Exercise brief
Please reproduce the following records exactly, with nothing omitted.

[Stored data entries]
§ §
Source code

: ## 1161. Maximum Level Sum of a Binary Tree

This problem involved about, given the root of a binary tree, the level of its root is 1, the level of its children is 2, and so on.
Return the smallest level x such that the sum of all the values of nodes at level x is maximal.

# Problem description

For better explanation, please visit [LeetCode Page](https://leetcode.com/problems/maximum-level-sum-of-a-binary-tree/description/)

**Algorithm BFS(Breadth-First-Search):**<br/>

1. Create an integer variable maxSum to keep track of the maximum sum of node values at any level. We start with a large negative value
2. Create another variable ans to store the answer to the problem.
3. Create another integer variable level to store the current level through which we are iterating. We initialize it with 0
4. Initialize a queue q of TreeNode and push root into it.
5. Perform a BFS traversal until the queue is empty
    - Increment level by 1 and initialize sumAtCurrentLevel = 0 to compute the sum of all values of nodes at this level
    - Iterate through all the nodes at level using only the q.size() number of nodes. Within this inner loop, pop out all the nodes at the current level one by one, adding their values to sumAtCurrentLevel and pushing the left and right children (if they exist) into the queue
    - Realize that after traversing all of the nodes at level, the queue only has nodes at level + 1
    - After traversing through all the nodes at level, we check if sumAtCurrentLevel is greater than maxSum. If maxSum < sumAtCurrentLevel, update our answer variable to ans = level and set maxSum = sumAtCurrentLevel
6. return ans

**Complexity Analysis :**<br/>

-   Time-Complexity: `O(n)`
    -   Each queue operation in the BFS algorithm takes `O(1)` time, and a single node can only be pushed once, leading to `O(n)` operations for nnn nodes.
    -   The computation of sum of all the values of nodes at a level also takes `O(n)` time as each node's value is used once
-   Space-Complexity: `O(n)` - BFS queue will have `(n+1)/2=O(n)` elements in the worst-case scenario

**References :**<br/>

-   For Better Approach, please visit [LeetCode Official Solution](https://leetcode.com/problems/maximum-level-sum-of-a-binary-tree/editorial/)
§ §
Task solution
Source code

: ## 1161. Maximum Level Sum of a Binary Tree

This problem involved about, given the root of a binary tree, the level of its root is 1, the level of its children is 2, and so on.
Return the smallest level x such that the sum of all the values of nodes at level x is maximal.

# Problem description

For better explanation, please visit [LeetCode Page](https://leetcode.com/problems/maximum-level-sum-of-a-binary-tree/description/)

**Algorithm BFS(Breadth-First-Search):**<br/>

1. Create an integer variable maxSum to keep track of the maximum sum of node values at any level. We start with a large negative value
2. Create another variable ans to store the answer to the problem.
3. Create another integer variable level to store the current level through which we are iterating. We initialize it with 0
4. Initialize a queue q of TreeNode and push root into it.
5. Perform a BFS traversal until the queue is empty
    - Increment level by 1 and initialize sumAtCurrentLevel = 0 to compute the sum of all values of nodes at this level
    - Iterate through all the nodes at level using only the q.size() number of nodes. Within this inner loop, pop out all the nodes at the current level one by one, adding their values to sumAtCurrentLevel and pushing the left and right children (if they exist) into the queue
    - Realize that after traversing all of the nodes at level, the queue only has nodes at level + 1
    - After traversing through all the nodes at level, we check if sumAtCurrentLevel is greater than maxSum. If maxSum < sumAtCurrentLevel, update our answer variable to ans = level and set maxSum = sumAtCurrentLevel
6. return ans

**Complexity Analysis :**<br/>

-   Time-Complexity: `O(n)`
    -   Each queue operation in the BFS algorithm takes `O(1)` time, and a single node can only be pushed once, leading to `O(n)` operations for nnn nodes.
    -   The computation of sum of all the values of nodes at a level also takes `O(n)` time as each node's value is used once
-   Space-Complexity: `O(n)` - BFS queue will have `(n+1)/2=O(n)` elements in the worst-case scenario

**References :**<br/>

-   For Better Approach, please visit [LeetCode Official Solution](https://leetcode.com/problems/maximum-level-sum-of-a-binary-tree/editorial/)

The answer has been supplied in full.